> **INSTRUCTIONS TO FOLLOW**: The expected output is each line in the data below that includes the string "need".
EXCERPTED RECORDS below:
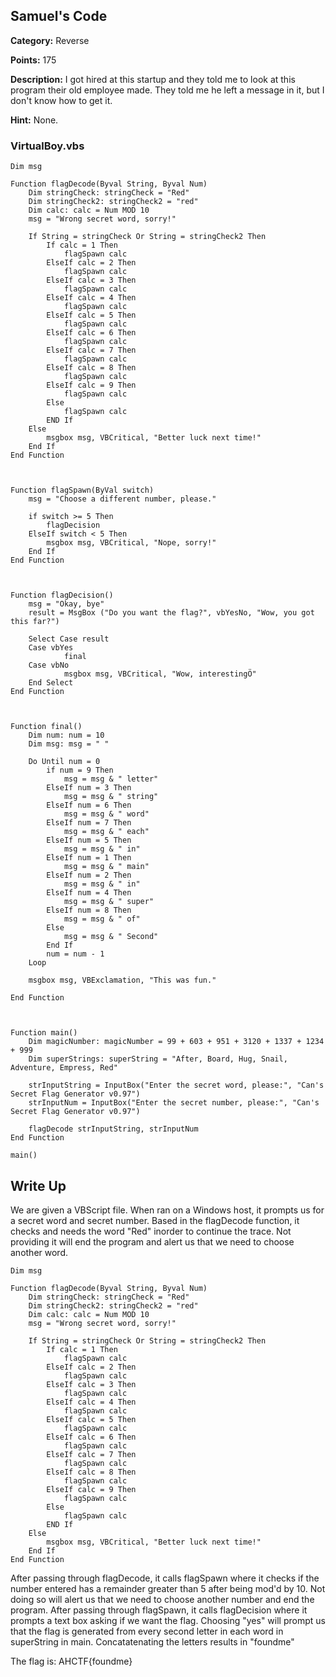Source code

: 
## Samuel's Code

**Category:** Reverse

**Points:** 175

**Description:** I got hired at this startup and they told me to look at this program their old employee made. They told me he left a message in it, but I don't know how to get it.

**Hint:** None.

### VirtualBoy.vbs
``` vbs
Dim msg

Function flagDecode(Byval String, Byval Num)
	Dim stringCheck: stringCheck = "Red"
	Dim stringCheck2: stringCheck2 = "red"
	Dim calc: calc = Num MOD 10
	msg = "Wrong secret word, sorry!"

	If String = stringCheck Or String = stringCheck2 Then
		If calc = 1 Then
   			flagSpawn calc
		ElseIf calc = 2 Then
			flagSpawn calc 
		ElseIf calc = 3 Then
			flagSpawn calc
		ElseIf calc = 4 Then
			flagSpawn calc
		ElseIf calc = 5 Then
			flagSpawn calc
		ElseIf calc = 6 Then
			flagSpawn calc
		ElseIf calc = 7 Then
			flagSpawn calc
		ElseIf calc = 8 Then
			flagSpawn calc
		ElseIf calc = 9 Then
			flagSpawn calc
		Else
			flagSpawn calc
		END If
	Else
		msgbox msg, VBCritical, "Better luck next time!"
	End If
End Function



Function flagSpawn(ByVal switch)
	msg = "Choose a different number, please."

	if switch >= 5 Then
		flagDecision
	ElseIf switch < 5 Then
		msgbox msg, VBCritical, "Nope, sorry!"	
	End If
End Function



Function flagDecision()
	msg = "Okay, bye"
	result = MsgBox ("Do you want the flag?", vbYesNo, "Wow, you got this far?")

	Select Case result
	Case vbYes
    		final
	Case vbNo
    		msgbox msg, VBCritical, "Wow, interestingÖ"
	End Select
End Function



Function final()
	Dim num: num = 10
	Dim msg: msg = " "

	Do Until num = 0
		if num = 9 Then
			msg = msg & " letter"
		ElseIf num = 3 Then
			msg = msg & " string"
		ElseIf num = 6 Then
			msg = msg & " word"
		ElseIf num = 7 Then
			msg = msg & " each"
		ElseIf num = 5 Then
			msg = msg & " in"
		ElseIf num = 1 Then
			msg = msg & " main"
		ElseIf num = 2 Then
			msg = msg & " in"
		ElseIf num = 4 Then
			msg = msg & " super"
		ElseIf num = 8 Then
			msg = msg & " of"
		Else
			msg = msg & " Second"
		End If
		num = num - 1
	Loop
	
	msgbox msg, VBExclamation, "This was fun."
	
End Function



Function main()
	Dim magicNumber: magicNumber = 99 + 603 + 951 + 3120 + 1337 + 1234 + 999
	Dim superStrings: superString = "After, Board, Hug, Snail, Adventure, Empress, Red" 	

	strInputString = InputBox("Enter the secret word, please:", "Can's Secret Flag Generator v0.97")
	strInputNum = InputBox("Enter the secret number, please:", "Can's Secret Flag Generator v0.97")

	flagDecode strInputString, strInputNum
End Function

main()

```

## Write Up

We are given a VBScript file. When ran on a Windows host, it prompts us for a secret word and secret number. Based in the flagDecode function, it checks and needs the word "Red" inorder to continue the trace. Not providing it will end the program and alert us that we need to choose another word.
``` vbs
Dim msg

Function flagDecode(Byval String, Byval Num)
	Dim stringCheck: stringCheck = "Red"
	Dim stringCheck2: stringCheck2 = "red"
	Dim calc: calc = Num MOD 10
	msg = "Wrong secret word, sorry!"

	If String = stringCheck Or String = stringCheck2 Then
		If calc = 1 Then
   			flagSpawn calc
		ElseIf calc = 2 Then
			flagSpawn calc 
		ElseIf calc = 3 Then
			flagSpawn calc
		ElseIf calc = 4 Then
			flagSpawn calc
		ElseIf calc = 5 Then
			flagSpawn calc
		ElseIf calc = 6 Then
			flagSpawn calc
		ElseIf calc = 7 Then
			flagSpawn calc
		ElseIf calc = 8 Then
			flagSpawn calc
		ElseIf calc = 9 Then
			flagSpawn calc
		Else
			flagSpawn calc
		END If
	Else
		msgbox msg, VBCritical, "Better luck next time!"
	End If
End Function
```

After passing through flagDecode, it calls flagSpawn where it checks if the number entered has a remainder greater than 5 after being mod'd by 10. Not doing so will alert us that we need to choose another number and end the program. After passing through flagSpawn, it calls flagDecision where it prompts a text box asking if we want the flag. Choosing "yes" will prompt us that the flag is generated from every second letter in each word in superString in main. Concatatenating the letters results in "foundme"

The flag is: AHCTF{foundme}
End of EXCERPTED RECORDS.
> **ANSWER BELOW**:
We are given a VBScript file. When ran on a Windows host, it prompts us for a secret word and secret number. Based in the flagDecode function, it checks and needs the word "Red" inorder to continue the trace. Not providing it will end the program and alert us that we need to choose another word.
After passing through flagDecode, it calls flagSpawn where it checks if the number entered has a remainder greater than 5 after being mod'd by 10. Not doing so will alert us that we need to choose another number and end the program. After passing through flagSpawn, it calls flagDecision where it prompts a text box asking if we want the flag. Choosing "yes" will prompt us that the flag is generated from every second letter in each word in superString in main. Concatatenating the letters results in "foundme"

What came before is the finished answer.